FULL SUN Introduced in 1978 by Howard Dill of Windsor, Nova Scotia, these pumpkins average 90 lb. but have been known to reach 1000 lb. and more. Dill’s is descended from Jaune Gros de Paris, a French giant pumpkin variety of the 1800s. Henry David Thoreau was the first to grow giant pumpkins in the US in 1857.  The 10-20 ft. vines usually produce 1 pumpkin.  The flesh is inedible.

Plant in late spring after danger of frost has passed and the soil has warmed to a depth of 6 in. Plant in hills, 4 ft. apart.

When seedlings are 3 in. high, thin, leaving 4 plants per hill. Well-rotted manure or compost dug into the soil where the seeds are to be planted is highly beneficial.

Harvest fruits only after they are fully matured and just before the first frost. Remove from vine leaving part of the stem attached to the fruit. Store in a moderately warm, dry area.

Type Spacing Planting Depth Days to Germination Maturity
Pumpkin 8 in. 1 in. 7-10 125

Pumpkin, Dill's Atlantic Giant

Squash, beans and corn, known as the “Three Sisters” comprised the trinity that was the staple diet of ancient America. Unbelievably, remains of wild or, possibly, cultivated squash have been found in Mexico that date to 9000 BC. Similar archaeological evidence has been unearthed in South America, Central America and northern, North America.
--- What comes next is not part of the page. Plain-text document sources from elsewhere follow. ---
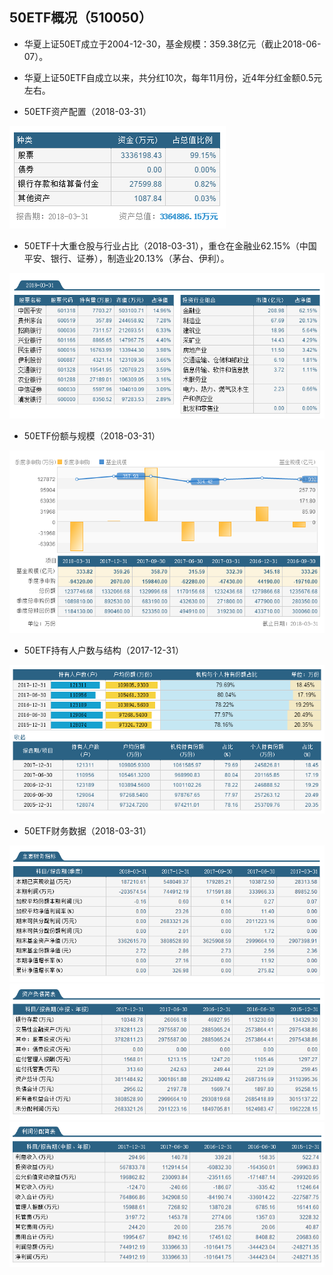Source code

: ## 50ETF概况（510050）
* 华夏上证50ET成立于2004-12-30，基金规模：359.38亿元（截止2018-06-07）。
* 华夏上证50ETF自成立以来，共分红10次，每年11月份，近4年分红金额0.5元左右。

* 50ETF资产配置（2018-03-31）

![](50ETF_zichan.png)

* 50ETF十大重仓股与行业占比（2018-03-31），重仓在金融业62.15%（中国平安、银行、证券），制造业20.13%（茅台、伊利）。

![](50ETF_zhongcang.png)

* 50ETF份额与规模（2018-03-31）

![](50ETF_guimo.png)

* 50ETF持有人户数与结构（2017-12-31）

![](50ETF_chiyou.png)

* 50ETF财务数据（2018-03-31）

![](50ETF_caiwu.png)
![](50ETF_zichanfuzhai.png)
![](50ETF_lirun.png)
The wild varieties of squash were quite small and unpleasantly bitter tasting. Ancient peoples were not attracted to these vegetables for food. Instead, it is hypothesized, that ancient peoples collected the squash and dried them to make rattles and instruments for ceremonies and containers for storage and eating. Eventually, the ancient peoples came to appreciate and value the squash seeds which were rich in nutritious oils. After, perhaps centuries, ancient farmers began to select for and cultivate varieties of squash that produced pleasant tasting flesh.

The squash family can generally be divided into two classes – winter squash and summer squash – and fundamentally four species: c. maxima, c. mixta, c. moschata and c. pepo. Of the four species, three represent both summer and winter squash. The maximas are exclusively winter squash.
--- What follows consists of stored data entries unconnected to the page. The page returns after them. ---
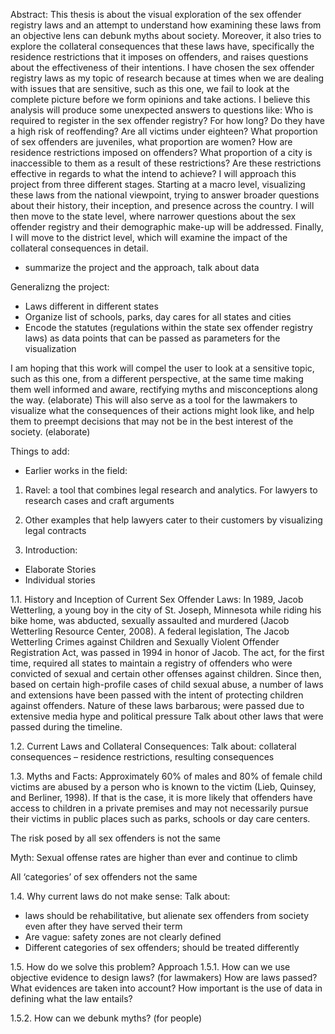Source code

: Abstract:
This thesis is about the visual exploration of the sex offender registry laws and an attempt to understand how examining these laws from an objective lens can debunk myths about society. Moreover, it also tries to explore the collateral consequences that these laws have, specifically the residence restrictions that it imposes on offenders, and raises questions about the effectiveness of their intentions.
I have chosen the sex offender registry laws as my topic of research because at times when we are dealing with issues that are sensitive, such as this one, we fail to look at the complete picture before we form opinions and take actions. I believe this analysis will produce some unexpected answers to questions like: Who is required to register in the sex offender registry? For how long? Do they have a high risk of reoffending? Are all victims under eighteen? What proportion of sex offenders are juveniles, what proportion are women? How are residence restrictions imposed on offenders? What proportion of a city is inaccessible to them as a result of these restrictions? Are these restrictions effective in regards to what the intend to achieve?
I will approach this project from three different stages. Starting at a macro level, visualizing these laws from the national viewpoint, trying to answer broader questions about their history, their inception, and presence across the country. I will then move to the state level, where narrower questions about the sex offender registry and their demographic make-up will be addressed. Finally, I will move to the district level, which will examine the impact of the collateral consequences in detail.
- summarize the project and the approach, talk about data

Generalizng the project:
- Laws different in different states
- Organize list of schools, parks, day cares for all states and cities
- Encode the statutes (regulations within the state sex offender registry laws) as data points that can be passed as parameters for the visualization

I am hoping that this work will compel the user to look at a sensitive topic, such as this one, from a different perspective, at the same time making them well informed and aware, rectifying myths and misconceptions along the way. (elaborate)
This will also serve as a tool for the lawmakers to visualize what the consequences of their actions might look like, and help them to preempt decisions that may not be in the best interest of the society. (elaborate)

Things to add:
- Earlier works in the field: 
1. Ravel: a tool that combines legal research and analytics. For lawyers to research cases and craft arguments
2. Other examples that help lawyers cater to their customers by visualizing legal contracts





1.	Introduction:
-	Elaborate Stories
-	Individual stories

1.1.	History and Inception of Current Sex Offender Laws:
In 1989, Jacob Wetterling, a young boy in the city of St. Joseph, Minnesota while riding his bike home, was abducted, sexually assaulted and murdered (Jacob Wetterling Resource Center, 2008). A federal legislation, The Jacob Wetterling Crimes against Children and Sexually Violent Offender Registration Act, was passed in 1994 in honor of Jacob. The act, for the first time, required all states to maintain a registry of offenders who were convicted of sexual and certain other offenses against children. Since then, based on certain high-profile cases of child sexual abuse, a number of laws and extensions have been passed with the intent of protecting children against offenders. Nature of these laws barbarous; were passed due to extensive media hype and political pressure 
Talk about other laws that were passed during the timeline.

1.2.	Current Laws and Collateral Consequences:
Talk about: collateral consequences – residence restrictions, resulting consequences


1.3.	Myths and Facts:
Approximately 60% of males and 80% of female child victims are abused by a person who is known to the victim (Lieb, Quinsey, and Berliner, 1998). If that is the case, it is more likely that offenders have access to children in a private premises and may not necessarily pursue their victims in public places such as parks, schools or day care centers.

The risk posed by all sex offenders is not the same

Myth: Sexual offense rates are higher than ever and continue to climb

All ‘categories’ of sex offenders not the same

1.4.	Why current laws do not make sense:
Talk about: 
-	laws should be rehabilitative, but alienate sex offenders from society even after they have served their term
-	Are vague: safety zones are not clearly defined
-	Different categories of sex offenders; should be treated differently

1.5.	How do we solve this problem?
Approach
1.5.1.	How can we use objective evidence to design laws? (for lawmakers)
How are laws passed?
What evidences are taken into account?
How important is the use of data in defining what the law entails?

1.5.2.	How can we debunk myths? (for people)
C. maxima are native to Bolivia and Argentina. They are the biggest fruits on earth. Some weigh more than 1000 pounds. The first maximas appeared in seed lists around 1830. Today’s giant pumpkins have all descended from a popular French maxima variety known as Jaune Gros de Paris.

C. mixta are believed to be native to Guatemala and some areas of the southwestern United States where they have been cultivated since ancient times. This group includes the winter squash known as cushaws. Mixtas are drought tolerant and their flesh is stringier and less flavorful than other squash.

C. moschata are native to the tropical areas of Central and South America. They grow best in high humidity and warm nighttime temperatures. The plants have very large leaves, long vines, and five sided stems. Butternut squash is a member of this group.

C. pepo is the family of squash that includes zucchini and most of the varieties of summer squash. These squash grow on bushy or vining plants and are eaten in their immature stage when they are still tender. The group also includes many of the pumpkins used for pies and carving as Jack O’ Lanterns. Acorn squash are also part of this group.

Dill’s Atlantic Giant is a Cucurbita maxima. Amy Goldman, in her magnificent book, The Compleat Squash, sums up our completely consuming fascination with the mammoth pumpkins with this quote:

“They’re not fit for human consumption, but that doesn’t matter – we have grown them mainly because they bring joy.”

Cucurbita maxima, the giant pumpkins, are the largest fruits on earth. In the US, the first description of mammoth pumpkins appeared in the late 1820s. Today’s giant pumpkins are descendants of a much beloved French pumpkin, Jaune Gros de Paris. Interestingly, Henry David Thoreau, the Transcendentalist, may have introduced the first seed into the US. Thoreau received seeds from the US Patent Office in 1857 and from these seeds he grew 5 pumpkins weighing a total of 310 pounds. The largest of these 5 pumpkins weighed 123 ½ pounds.

Skip forward 100+ years to 1978. In that year, Howard Dill of Windsor, Nova Scotia, known lovingly as “The Pumpkin King” introduced the Atlantic Giant. After a decades-long amateur breeding effort, Dill produced the quintessential giant pumpkin. An average Atlantic Giant weighs 90 pounds and is roughly 1 ½ feet long by 2 feet wide. The largest Atlantic Giant on record is 1,385 pounds.